Work item
Check every line of the following material for the word "label", then say how many have it, with no other words.

Extracted material

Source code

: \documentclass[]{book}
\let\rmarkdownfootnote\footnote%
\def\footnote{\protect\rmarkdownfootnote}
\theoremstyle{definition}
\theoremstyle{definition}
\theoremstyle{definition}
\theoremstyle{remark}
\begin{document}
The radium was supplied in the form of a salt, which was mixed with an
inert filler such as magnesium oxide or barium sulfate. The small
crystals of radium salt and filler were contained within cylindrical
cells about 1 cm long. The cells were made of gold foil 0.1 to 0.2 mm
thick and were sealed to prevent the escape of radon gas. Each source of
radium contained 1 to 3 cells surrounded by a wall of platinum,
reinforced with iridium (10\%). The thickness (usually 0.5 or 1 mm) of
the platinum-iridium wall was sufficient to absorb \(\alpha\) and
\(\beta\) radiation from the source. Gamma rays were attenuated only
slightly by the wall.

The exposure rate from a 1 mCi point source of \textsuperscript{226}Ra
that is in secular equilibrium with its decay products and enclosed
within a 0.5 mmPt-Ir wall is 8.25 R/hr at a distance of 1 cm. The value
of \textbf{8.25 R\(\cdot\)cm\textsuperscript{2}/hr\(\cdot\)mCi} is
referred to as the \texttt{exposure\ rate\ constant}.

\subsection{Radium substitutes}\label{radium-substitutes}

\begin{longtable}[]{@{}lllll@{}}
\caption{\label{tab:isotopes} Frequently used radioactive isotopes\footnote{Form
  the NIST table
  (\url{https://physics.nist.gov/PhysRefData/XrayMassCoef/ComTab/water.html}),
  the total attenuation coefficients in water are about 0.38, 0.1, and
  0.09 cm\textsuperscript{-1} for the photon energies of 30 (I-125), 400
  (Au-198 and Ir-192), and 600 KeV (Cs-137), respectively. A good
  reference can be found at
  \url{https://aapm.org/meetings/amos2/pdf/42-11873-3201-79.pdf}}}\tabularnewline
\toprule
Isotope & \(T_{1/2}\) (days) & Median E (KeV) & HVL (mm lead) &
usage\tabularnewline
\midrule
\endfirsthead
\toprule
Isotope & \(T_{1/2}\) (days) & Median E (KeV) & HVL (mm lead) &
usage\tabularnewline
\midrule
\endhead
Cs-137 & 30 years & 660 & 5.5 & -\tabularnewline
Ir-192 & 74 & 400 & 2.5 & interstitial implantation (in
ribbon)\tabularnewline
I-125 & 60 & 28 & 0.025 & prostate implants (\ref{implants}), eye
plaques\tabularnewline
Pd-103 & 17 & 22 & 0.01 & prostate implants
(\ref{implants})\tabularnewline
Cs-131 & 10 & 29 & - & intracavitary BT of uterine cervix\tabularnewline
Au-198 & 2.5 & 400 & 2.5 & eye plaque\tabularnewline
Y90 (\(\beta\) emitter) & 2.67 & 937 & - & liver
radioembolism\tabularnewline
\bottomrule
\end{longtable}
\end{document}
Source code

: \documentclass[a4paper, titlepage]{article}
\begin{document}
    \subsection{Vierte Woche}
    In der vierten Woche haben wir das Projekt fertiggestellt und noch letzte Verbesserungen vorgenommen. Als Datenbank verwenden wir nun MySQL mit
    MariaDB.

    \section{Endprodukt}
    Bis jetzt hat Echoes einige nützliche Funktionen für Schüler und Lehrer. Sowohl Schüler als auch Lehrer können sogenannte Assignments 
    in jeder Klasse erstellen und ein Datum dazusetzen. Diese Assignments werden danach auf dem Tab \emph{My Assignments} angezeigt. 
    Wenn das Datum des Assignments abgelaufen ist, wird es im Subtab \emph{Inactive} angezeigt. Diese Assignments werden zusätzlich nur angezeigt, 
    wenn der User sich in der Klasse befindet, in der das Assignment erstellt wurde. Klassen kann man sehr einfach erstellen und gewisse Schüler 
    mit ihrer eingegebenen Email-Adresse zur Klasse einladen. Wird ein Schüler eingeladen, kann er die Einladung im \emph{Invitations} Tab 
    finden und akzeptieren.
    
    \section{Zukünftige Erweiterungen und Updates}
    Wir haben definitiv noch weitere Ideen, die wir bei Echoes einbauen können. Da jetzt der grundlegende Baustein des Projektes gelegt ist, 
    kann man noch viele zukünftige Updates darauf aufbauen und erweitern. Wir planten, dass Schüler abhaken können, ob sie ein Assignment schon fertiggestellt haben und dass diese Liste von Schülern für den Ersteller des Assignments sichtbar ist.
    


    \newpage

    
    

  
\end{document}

The completed task
2